2. Data pre-processing
Because vehicle occlusion, vehicle lane changing and lane line pressing, inconsistency of flight direction and road direction of the aerial robot, illumination on a shot picture and the like can occur frequently, data amplification needs to be carried out on data before the neural network training is started in order to ensure the accuracy and precision of model training. The method adopts the means of translation, rotation, turnover, cutting, scaling, adjustment of hue, brightness, saturation, perspective transformation, image fusion and image shielding, and combines the means to process the image so as to simulate the road conditions under different conditions and increase data. And forming a training set after data augmentation.
3. Model training
The method of YOLOv5 was used to train and detect vehicles and lane markings. And setting the detection threshold value to be 0.5, namely, the detected frame and the real frame IOU are greater than 0.5, namely, the vehicle and the lane line can be detected. During training, the sizes of all training image data are adjusted to 448 multiplied by 448 to pre-train the features to extract the neural network, then the size of the input training image data is increased to 640 multiplied by 640, the marked training data is utilized, network weights are optimized and updated through a loss function and an optimization function, model parameters are updated, iteration is carried out continuously, and then the neural network is subjected to fine tuning by using a detection data set. Continuously modifying the hyper-parameters, optimizing the model, adjusting the threshold value by modifying the hyper-parameters, continuously comparing the experimental results and selecting the neural network model with the best effect.
4. Vehicle speed measurement
(1) The trained neural network model can detect the lane lines and vehicles in the road image shot by the aerial robot.
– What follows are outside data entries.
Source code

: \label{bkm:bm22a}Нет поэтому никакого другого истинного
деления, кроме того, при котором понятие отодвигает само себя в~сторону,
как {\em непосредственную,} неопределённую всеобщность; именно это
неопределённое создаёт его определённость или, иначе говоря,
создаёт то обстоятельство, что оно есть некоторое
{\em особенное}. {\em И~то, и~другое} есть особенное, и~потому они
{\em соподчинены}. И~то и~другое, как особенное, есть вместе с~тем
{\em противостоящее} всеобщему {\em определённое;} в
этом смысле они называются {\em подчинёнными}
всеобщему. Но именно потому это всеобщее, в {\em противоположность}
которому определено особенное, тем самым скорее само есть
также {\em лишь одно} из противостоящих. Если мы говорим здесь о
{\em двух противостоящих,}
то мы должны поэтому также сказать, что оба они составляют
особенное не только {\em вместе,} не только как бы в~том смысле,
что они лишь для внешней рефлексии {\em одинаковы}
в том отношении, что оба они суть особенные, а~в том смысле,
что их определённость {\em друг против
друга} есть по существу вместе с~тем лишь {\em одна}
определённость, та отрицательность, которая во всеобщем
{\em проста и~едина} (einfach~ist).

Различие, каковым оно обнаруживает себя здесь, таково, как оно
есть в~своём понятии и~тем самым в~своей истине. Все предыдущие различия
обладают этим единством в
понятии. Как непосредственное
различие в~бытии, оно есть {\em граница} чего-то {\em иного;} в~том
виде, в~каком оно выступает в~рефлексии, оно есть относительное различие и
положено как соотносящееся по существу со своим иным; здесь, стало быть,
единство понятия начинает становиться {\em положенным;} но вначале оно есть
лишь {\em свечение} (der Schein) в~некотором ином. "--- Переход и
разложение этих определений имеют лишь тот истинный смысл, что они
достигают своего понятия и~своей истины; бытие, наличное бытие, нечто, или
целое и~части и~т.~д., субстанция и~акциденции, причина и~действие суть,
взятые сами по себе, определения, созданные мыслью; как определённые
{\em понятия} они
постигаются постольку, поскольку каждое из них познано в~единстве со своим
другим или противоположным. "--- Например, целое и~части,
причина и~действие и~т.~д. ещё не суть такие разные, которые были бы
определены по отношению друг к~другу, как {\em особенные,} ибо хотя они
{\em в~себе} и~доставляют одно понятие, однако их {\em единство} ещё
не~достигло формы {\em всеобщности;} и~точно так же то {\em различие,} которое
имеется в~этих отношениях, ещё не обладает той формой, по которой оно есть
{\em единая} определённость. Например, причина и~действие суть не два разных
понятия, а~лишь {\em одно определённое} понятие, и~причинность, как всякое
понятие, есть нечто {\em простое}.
(2) Intercepting one image frame every 10 frames to obtain a video imageCalculating the distance on the image of the adjacent lane lines and calculating the average value d of the distance on the imagepic。
(3) Looking up the national standard or provincial standard requirements of the roads of the flying ground of the aerial robot to obtain the actual distance d between the adjacent lane linesactual。
(4) Calculating the ratio of the distance on the lane line graph to the actual distance
(5) Reading the video frame rate information to obtain the frame rate f of video shooting, and calculating the interval time of every 10 frames of the video
(6) Calculating the distance s of the vehicle moving on the adjacent 10 frames of images
picDetermining the actual distance of the vehicle moving within Δ t
(7) Calculating a speed of movement of a vehicle
5. By using the method, the position of the vehicle is tracked in the video frame, the motion track of the vehicle in the picture within a certain period of time is obtained, the vehicle is tracked and monitored, and when the speed of the vehicle in the picture exceeds a set value, the vehicle is marked red to warn an operator.